Stored dataset items
++++

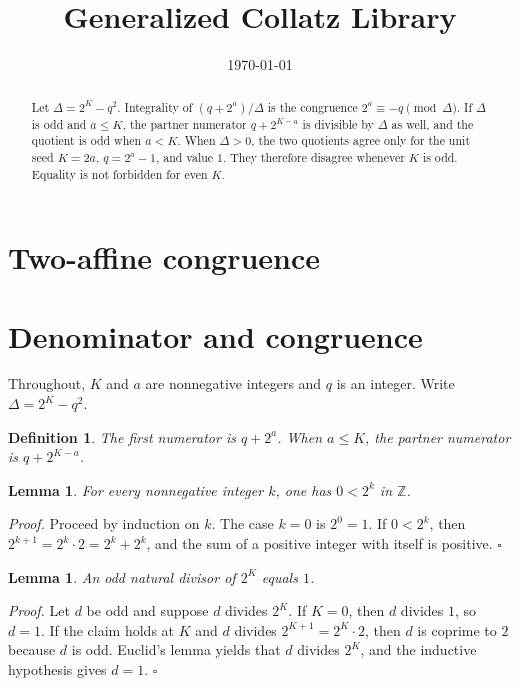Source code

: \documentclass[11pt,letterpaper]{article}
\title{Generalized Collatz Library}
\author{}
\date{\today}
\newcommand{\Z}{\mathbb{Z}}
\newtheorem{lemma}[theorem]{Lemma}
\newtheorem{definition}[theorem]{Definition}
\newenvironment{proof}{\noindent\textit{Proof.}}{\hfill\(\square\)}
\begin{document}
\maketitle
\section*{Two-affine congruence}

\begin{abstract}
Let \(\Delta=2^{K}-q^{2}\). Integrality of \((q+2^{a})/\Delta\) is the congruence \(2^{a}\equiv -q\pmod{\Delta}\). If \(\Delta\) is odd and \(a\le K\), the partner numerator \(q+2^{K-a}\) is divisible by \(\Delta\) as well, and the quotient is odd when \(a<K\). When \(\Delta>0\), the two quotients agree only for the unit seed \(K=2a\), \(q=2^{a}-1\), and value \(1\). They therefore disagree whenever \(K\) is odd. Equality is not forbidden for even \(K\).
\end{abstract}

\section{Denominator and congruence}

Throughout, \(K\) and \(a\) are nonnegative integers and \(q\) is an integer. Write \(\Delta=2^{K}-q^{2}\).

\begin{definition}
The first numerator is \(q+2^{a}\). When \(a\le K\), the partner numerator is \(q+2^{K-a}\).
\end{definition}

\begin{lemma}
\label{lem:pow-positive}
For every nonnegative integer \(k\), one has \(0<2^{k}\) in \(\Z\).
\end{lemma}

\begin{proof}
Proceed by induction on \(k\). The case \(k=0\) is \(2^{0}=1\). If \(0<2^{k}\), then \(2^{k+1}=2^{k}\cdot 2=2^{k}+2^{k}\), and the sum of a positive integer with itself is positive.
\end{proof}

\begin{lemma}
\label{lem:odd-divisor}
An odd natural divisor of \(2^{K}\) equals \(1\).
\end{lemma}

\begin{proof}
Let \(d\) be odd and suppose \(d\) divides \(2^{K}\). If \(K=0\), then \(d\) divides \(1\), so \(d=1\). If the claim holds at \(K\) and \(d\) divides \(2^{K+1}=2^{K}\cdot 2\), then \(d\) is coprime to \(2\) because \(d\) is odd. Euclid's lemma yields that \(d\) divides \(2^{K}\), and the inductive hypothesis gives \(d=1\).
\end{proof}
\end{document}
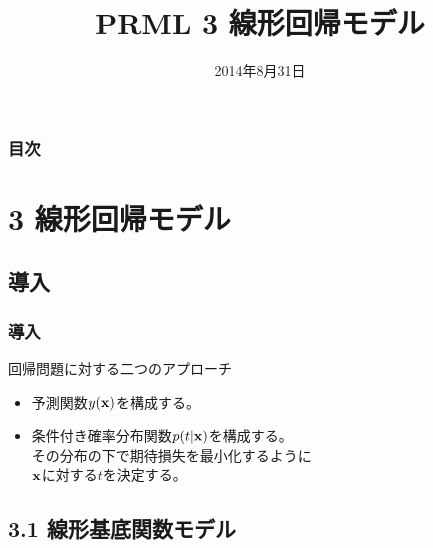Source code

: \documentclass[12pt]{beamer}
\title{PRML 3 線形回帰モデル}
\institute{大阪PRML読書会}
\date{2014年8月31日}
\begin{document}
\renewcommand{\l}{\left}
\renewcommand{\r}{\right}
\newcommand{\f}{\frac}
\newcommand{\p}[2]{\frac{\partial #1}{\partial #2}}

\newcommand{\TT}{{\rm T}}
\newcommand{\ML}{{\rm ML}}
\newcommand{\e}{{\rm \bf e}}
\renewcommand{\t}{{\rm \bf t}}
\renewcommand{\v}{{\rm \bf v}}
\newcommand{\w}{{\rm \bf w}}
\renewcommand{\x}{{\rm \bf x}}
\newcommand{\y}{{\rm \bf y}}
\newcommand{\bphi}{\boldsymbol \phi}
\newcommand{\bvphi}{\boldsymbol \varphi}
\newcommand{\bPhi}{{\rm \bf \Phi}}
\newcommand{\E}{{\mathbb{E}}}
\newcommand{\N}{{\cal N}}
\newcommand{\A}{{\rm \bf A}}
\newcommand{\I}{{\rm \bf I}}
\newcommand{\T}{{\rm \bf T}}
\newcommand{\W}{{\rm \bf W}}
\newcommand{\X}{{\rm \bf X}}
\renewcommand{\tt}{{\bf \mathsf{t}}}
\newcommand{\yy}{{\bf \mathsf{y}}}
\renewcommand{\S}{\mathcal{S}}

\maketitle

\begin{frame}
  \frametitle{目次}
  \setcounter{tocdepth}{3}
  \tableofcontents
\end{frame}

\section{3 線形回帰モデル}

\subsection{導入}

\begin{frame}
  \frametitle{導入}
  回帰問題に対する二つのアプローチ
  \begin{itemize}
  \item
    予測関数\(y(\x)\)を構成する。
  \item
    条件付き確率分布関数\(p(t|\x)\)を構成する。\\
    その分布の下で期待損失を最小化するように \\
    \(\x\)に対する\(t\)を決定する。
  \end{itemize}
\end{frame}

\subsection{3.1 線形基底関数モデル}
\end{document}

++++

YOUR GOAL
Looking at the data above, how many lines hold the string "Delta"? Reply with only the number.

RESPONSE BELOW
2